FIRST IN THE WORLD | Supreme Court bans development of genetically engineered products
The online news portal of TV5
MANILA - Voting unanimously Tuesday, the Supreme Court en banc expanded the Court of Appeals’ writ of kalikasan (environment) order that permanently stopped the field trials of Bt talong, a genetically modified eggplant engineered with a bacterium to deter pest insects.
Aside from affirming the halting of Bt talong testing, the high tribunal stopped the use, testing, propagation, commercialization, and importation of genetically modified organisms (GMOs) after it nullified the Department of Agriculture’s regulating GMO use.
It ordered the use of GMOs “temporarily” stopped until the agriculture department promulgates new rules that will more sufficiently comply with the country’s biosafety framework and international protocols.
The temporary ban includes the highly controversial Golden Rice, an experimental project by International Rice Research Institute (IRRI) that is currently back at the laboratory stage due to poor performance.
The high court in that decision cited the lack of scientific certainty in stopping GMO use, saying that it had to rule in the benefit of the environment amid the lack of safety guarantees.
The ruling earned the praise of farmers, consumers, environmental organization Greenpeace Southeast Asia, scientists’ group Magsasaka at Siyentipiko para sa Pag-unlad ng Agrikultura (Masipag), and other petitioners. They called the decision “a major victory for Filipino farmers.”
'Concern' over ruling's impact on food security, micronutrient drive
On the other hand, the Los Banos-based IRRI expressed “concern” over the decision.
In a statement sent to BusinessWorld, the IRRI expressed reservations about the ruling, concern it said was based on “the best scientific knowledge and evidence.”
Yet, in response to BusinessWorld’s queries how it affects the development of better rice varieties at the institute, the statement read: “We, of course, remain committed to abiding by the laws and regulations of the Philippines and of every country in which we do collaborative research.”
As soon as the institute obtains the full copy of the decision, it said it will read it carefully “to take stock of all implications” on biotechnological research.
One of the products that may be affected by the Tuesday ruling is Golden Rice, a genetically engineered variety developed at the IRRI.
The rice strain was designed to produce beta-carotene (pro-vitamin A) and address vitamin A deficiency, which may lead to blindness and thousands of deaths among children.
“It is the poorest and most vulnerable groups, especially women and children, whose health and well-being are most negatively affected by the scourge of micronutrient deficiency,” the IRRI noted.
The Supreme Court decision sets a global precedent as it is the first legal decision on GMOs in the Philippines using the writ of kalikasan (environment) - a legal environmental remedy found only in the Philippines. The court is also the first in the world to adopt the precautionary principle - that it is best to err on the side of caution in the absence of scientific consensus - regarding GMOs in their decision.

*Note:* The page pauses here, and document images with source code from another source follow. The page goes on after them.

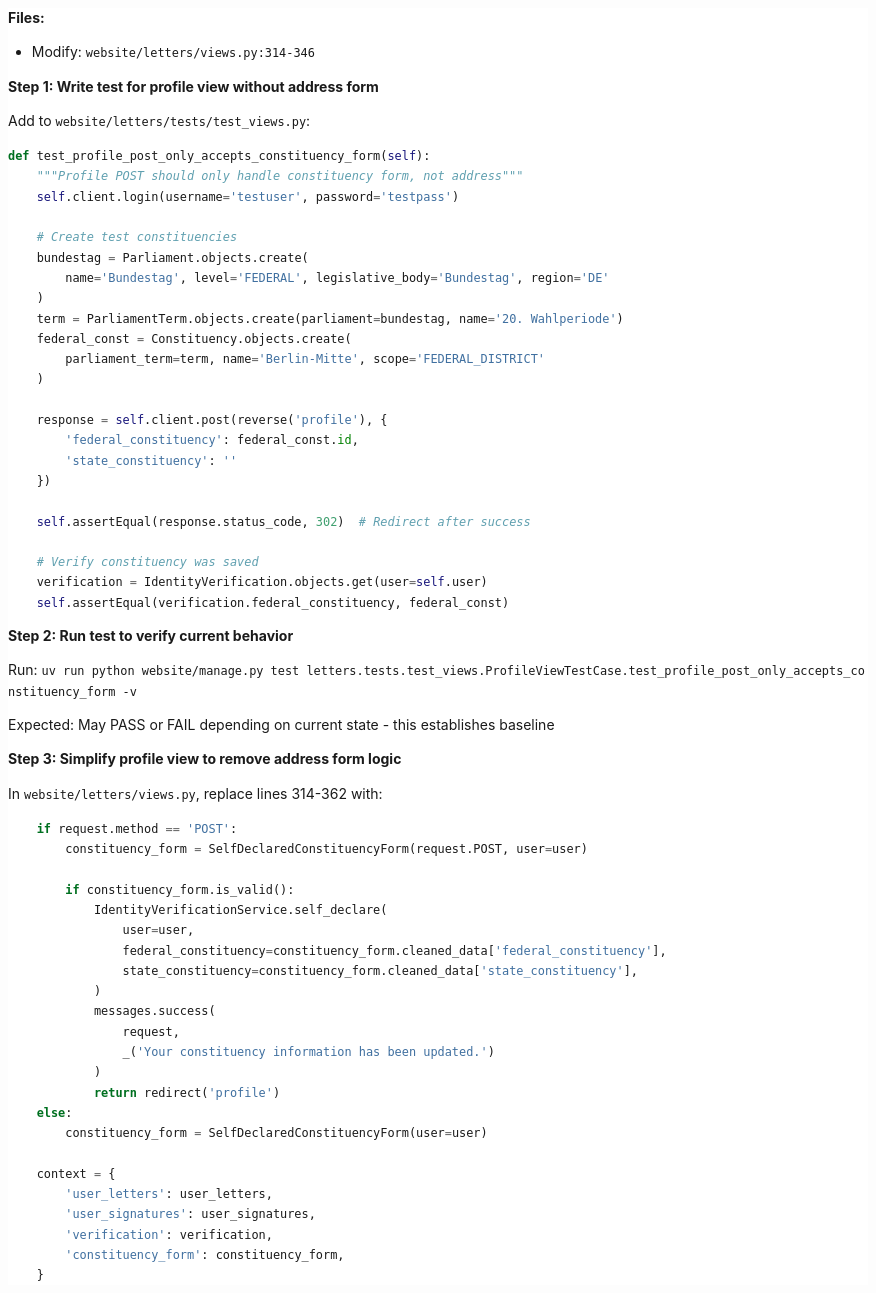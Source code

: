 **Files:**
- Modify: `website/letters/views.py:314-346`

**Step 1: Write test for profile view without address form**

Add to `website/letters/tests/test_views.py`:

```python
def test_profile_post_only_accepts_constituency_form(self):
    """Profile POST should only handle constituency form, not address"""
    self.client.login(username='testuser', password='testpass')

    # Create test constituencies
    bundestag = Parliament.objects.create(
        name='Bundestag', level='FEDERAL', legislative_body='Bundestag', region='DE'
    )
    term = ParliamentTerm.objects.create(parliament=bundestag, name='20. Wahlperiode')
    federal_const = Constituency.objects.create(
        parliament_term=term, name='Berlin-Mitte', scope='FEDERAL_DISTRICT'
    )

    response = self.client.post(reverse('profile'), {
        'federal_constituency': federal_const.id,
        'state_constituency': ''
    })

    self.assertEqual(response.status_code, 302)  # Redirect after success

    # Verify constituency was saved
    verification = IdentityVerification.objects.get(user=self.user)
    self.assertEqual(verification.federal_constituency, federal_const)
```

**Step 2: Run test to verify current behavior**

Run: `uv run python website/manage.py test letters.tests.test_views.ProfileViewTestCase.test_profile_post_only_accepts_constituency_form -v`

Expected: May PASS or FAIL depending on current state - this establishes baseline

**Step 3: Simplify profile view to remove address form logic**

In `website/letters/views.py`, replace lines 314-362 with:

```python
    if request.method == 'POST':
        constituency_form = SelfDeclaredConstituencyForm(request.POST, user=user)

        if constituency_form.is_valid():
            IdentityVerificationService.self_declare(
                user=user,
                federal_constituency=constituency_form.cleaned_data['federal_constituency'],
                state_constituency=constituency_form.cleaned_data['state_constituency'],
            )
            messages.success(
                request,
                _('Your constituency information has been updated.')
            )
            return redirect('profile')
    else:
        constituency_form = SelfDeclaredConstituencyForm(user=user)

    context = {
        'user_letters': user_letters,
        'user_signatures': user_signatures,
        'verification': verification,
        'constituency_form': constituency_form,
    }
```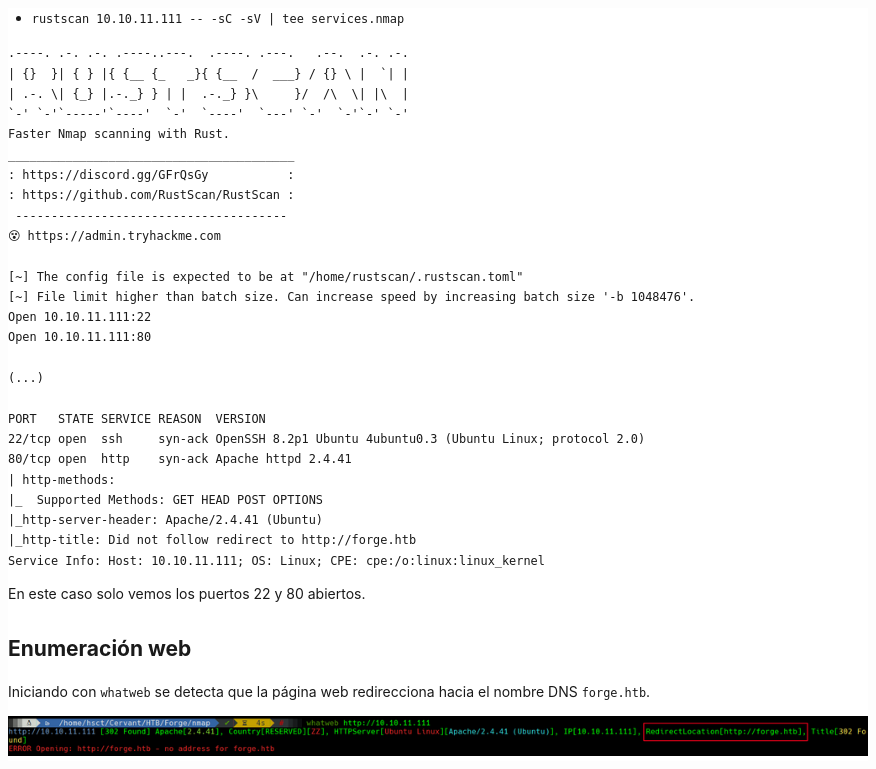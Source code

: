 * ```rustscan 10.10.11.111 -- -sC -sV | tee services.nmap```

```plaintext
.----. .-. .-. .----..---.  .----. .---.   .--.  .-. .-.
| {}  }| { } |{ {__ {_   _}{ {__  /  ___} / {} \ |  `| |
| .-. \| {_} |.-._} } | |  .-._} }\     }/  /\  \| |\  |
`-' `-'`-----'`----'  `-'  `----'  `---' `-'  `-'`-' `-'
Faster Nmap scanning with Rust.
________________________________________
: https://discord.gg/GFrQsGy           :
: https://github.com/RustScan/RustScan :
 --------------------------------------
😵 https://admin.tryhackme.com

[~] The config file is expected to be at "/home/rustscan/.rustscan.toml"
[~] File limit higher than batch size. Can increase speed by increasing batch size '-b 1048476'.
Open 10.10.11.111:22
Open 10.10.11.111:80

(...)

PORT   STATE SERVICE REASON  VERSION
22/tcp open  ssh     syn-ack OpenSSH 8.2p1 Ubuntu 4ubuntu0.3 (Ubuntu Linux; protocol 2.0)
80/tcp open  http    syn-ack Apache httpd 2.4.41
| http-methods:
|_  Supported Methods: GET HEAD POST OPTIONS
|_http-server-header: Apache/2.4.41 (Ubuntu)
|_http-title: Did not follow redirect to http://forge.htb
Service Info: Host: 10.10.11.111; OS: Linux; CPE: cpe:/o:linux:linux_kernel
```

En este caso solo vemos los puertos 22 y 80 abiertos.

## Enumeración web

Iniciando con ```whatweb``` se detecta que la página web redirecciona hacia el nombre DNS ```forge.htb```.

![](/images/HTB/Forge/10-whatweb.png)

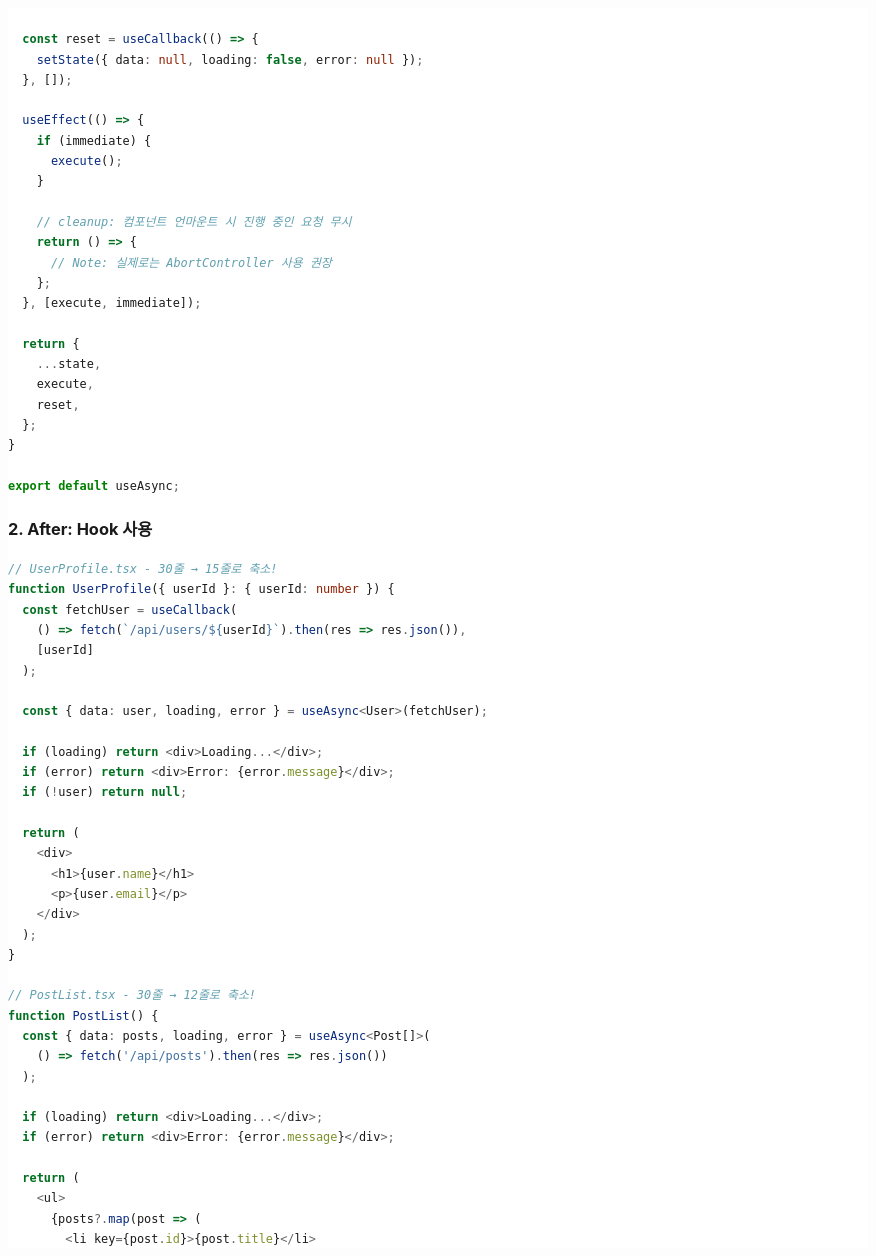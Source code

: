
 ```ts

  const reset = useCallback(() => {
    setState({ data: null, loading: false, error: null });
  }, []);

  useEffect(() => {
    if (immediate) {
      execute();
    }

    // cleanup: 컴포넌트 언마운트 시 진행 중인 요청 무시
    return () => {
      // Note: 실제로는 AbortController 사용 권장
    };
  }, [execute, immediate]);

  return {
    ...state,
    execute,
    reset,
  };
}

export default useAsync;
```

### 2. After: Hook 사용

```ts
// UserProfile.tsx - 30줄 → 15줄로 축소!
function UserProfile({ userId }: { userId: number }) {
  const fetchUser = useCallback(
    () => fetch(`/api/users/${userId}`).then(res => res.json()),
    [userId]
  );

  const { data: user, loading, error } = useAsync<User>(fetchUser);

  if (loading) return <div>Loading...</div>;
  if (error) return <div>Error: {error.message}</div>;
  if (!user) return null;

  return (
    <div>
      <h1>{user.name}</h1>
      <p>{user.email}</p>
    </div>
  );
}

// PostList.tsx - 30줄 → 12줄로 축소!
function PostList() {
  const { data: posts, loading, error } = useAsync<Post[]>(
    () => fetch('/api/posts').then(res => res.json())
  );

  if (loading) return <div>Loading...</div>;
  if (error) return <div>Error: {error.message}</div>;

  return (
    <ul>
      {posts?.map(post => (
        <li key={post.id}>{post.title}</li>
```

The decision of the high court means that the Department of Agriculture and the Department of Science and Technology are barred from issuing any approvals for genetically modified (GM) crops pending the crafting and approval of a new administrative order.
The court order would also have an impact on the trading of GM crops. In 2014, the US exported $784 million worth of GM crops and products to the Philippines.
“It is high time that the Philippine government also looks at new, innovative, and science-based ecological farming,” says Virginia Benosa-Llorin, Food and Ecological Agriculture Campaigner Greenpeace Southeast Asia - Philippines.
The Supreme Court affirmed the May 2013 Court of Appeals order for the government to prepare an immediate plan of action to rehabilitate field trial sites and protect, preserve, and conserve the environment, and recommend policies and measures to reform the present regulatory process.
The petitioners to the case are: Greenpeace Southeast Asia (Philippines), Magsasaka Siyentipiko sa Pagpapaunlad ng Agrikultura (Masipag), Rep. Teodoro Casino, Dr. Ben Malayang III, Dr. Angelina Galang, Mr. Leonardo Avila III, Ms. Catherine Untalan, Atty. Maria Paz Luna, Mr. Juanito Modina, Mr. Dagohoy Magaway, Dr. Romeo Quijano, Dr. Wency Kiat, Atty. H. Harry Roque Jr., Former Sen. Orlando Mercado, Mr. Noel Cabangon, Puerto Princesa Mayor Edward Hagedorn, and Mr. Edwin Marthine Lopez.